▸ **Working data**:
* * * * * * *

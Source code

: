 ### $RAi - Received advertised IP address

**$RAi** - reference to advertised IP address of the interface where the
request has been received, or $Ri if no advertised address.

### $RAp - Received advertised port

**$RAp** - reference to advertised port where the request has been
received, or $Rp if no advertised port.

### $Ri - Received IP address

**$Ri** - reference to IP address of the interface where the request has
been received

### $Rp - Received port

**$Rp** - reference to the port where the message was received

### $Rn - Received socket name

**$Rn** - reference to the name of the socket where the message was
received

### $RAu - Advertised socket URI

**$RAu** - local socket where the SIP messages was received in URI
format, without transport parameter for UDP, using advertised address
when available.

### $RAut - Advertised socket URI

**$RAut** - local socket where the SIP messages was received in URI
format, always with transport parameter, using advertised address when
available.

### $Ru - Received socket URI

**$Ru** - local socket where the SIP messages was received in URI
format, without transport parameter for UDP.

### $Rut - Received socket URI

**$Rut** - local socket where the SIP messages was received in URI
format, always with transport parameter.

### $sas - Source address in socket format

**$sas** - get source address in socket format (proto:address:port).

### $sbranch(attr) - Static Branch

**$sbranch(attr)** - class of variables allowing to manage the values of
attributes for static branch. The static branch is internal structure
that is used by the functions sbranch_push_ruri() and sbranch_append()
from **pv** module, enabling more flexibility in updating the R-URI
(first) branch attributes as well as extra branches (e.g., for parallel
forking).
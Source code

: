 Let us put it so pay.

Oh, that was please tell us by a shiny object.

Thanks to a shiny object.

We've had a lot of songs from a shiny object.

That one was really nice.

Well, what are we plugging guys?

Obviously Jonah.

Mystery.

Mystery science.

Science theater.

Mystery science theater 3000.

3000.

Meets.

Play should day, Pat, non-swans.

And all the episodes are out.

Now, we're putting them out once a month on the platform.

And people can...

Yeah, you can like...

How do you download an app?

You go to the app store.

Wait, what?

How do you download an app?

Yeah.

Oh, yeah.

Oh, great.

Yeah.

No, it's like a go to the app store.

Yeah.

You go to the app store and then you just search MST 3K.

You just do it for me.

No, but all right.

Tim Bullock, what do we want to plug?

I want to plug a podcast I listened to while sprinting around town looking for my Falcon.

* * * * * * *

▸ **Work instructions**:
Repeat the data in full, matching each line exactly.

▸ **Exercise result**:
Source code

: ### $RAi - Received advertised IP address

**$RAi** - reference to advertised IP address of the interface where the
request has been received, or $Ri if no advertised address.

### $RAp - Received advertised port

**$RAp** - reference to advertised port where the request has been
received, or $Rp if no advertised port.

### $Ri - Received IP address

**$Ri** - reference to IP address of the interface where the request has
been received

### $Rp - Received port

**$Rp** - reference to the port where the message was received

### $Rn - Received socket name

**$Rn** - reference to the name of the socket where the message was
received

### $RAu - Advertised socket URI

**$RAu** - local socket where the SIP messages was received in URI
format, without transport parameter for UDP, using advertised address
when available.

### $RAut - Advertised socket URI

**$RAut** - local socket where the SIP messages was received in URI
format, always with transport parameter, using advertised address when
available.

### $Ru - Received socket URI

**$Ru** - local socket where the SIP messages was received in URI
format, without transport parameter for UDP.

### $Rut - Received socket URI

**$Rut** - local socket where the SIP messages was received in URI
format, always with transport parameter.

### $sas - Source address in socket format

**$sas** - get source address in socket format (proto:address:port).

### $sbranch(attr) - Static Branch

**$sbranch(attr)** - class of variables allowing to manage the values of
attributes for static branch. The static branch is internal structure
that is used by the functions sbranch_push_ruri() and sbranch_append()
from **pv** module, enabling more flexibility in updating the R-URI
(first) branch attributes as well as extra branches (e.g., for parallel
forking).
Source code

: Let us put it so pay.

Oh, that was please tell us by a shiny object.

Thanks to a shiny object.

We've had a lot of songs from a shiny object.

That one was really nice.

Well, what are we plugging guys?

Obviously Jonah.

Mystery.

Mystery science.

Science theater.

Mystery science theater 3000.

3000.

Meets.

Play should day, Pat, non-swans.

And all the episodes are out.

Now, we're putting them out once a month on the platform.

And people can...

Yeah, you can like...

How do you download an app?

You go to the app store.

Wait, what?

How do you download an app?

Yeah.

Oh, yeah.

Oh, great.

Yeah.

No, it's like a go to the app store.

Yeah.

You go to the app store and then you just search MST 3K.

You just do it for me.

No, but all right.

Tim Bullock, what do we want to plug?

I want to plug a podcast I listened to while sprinting around town looking for my Falcon.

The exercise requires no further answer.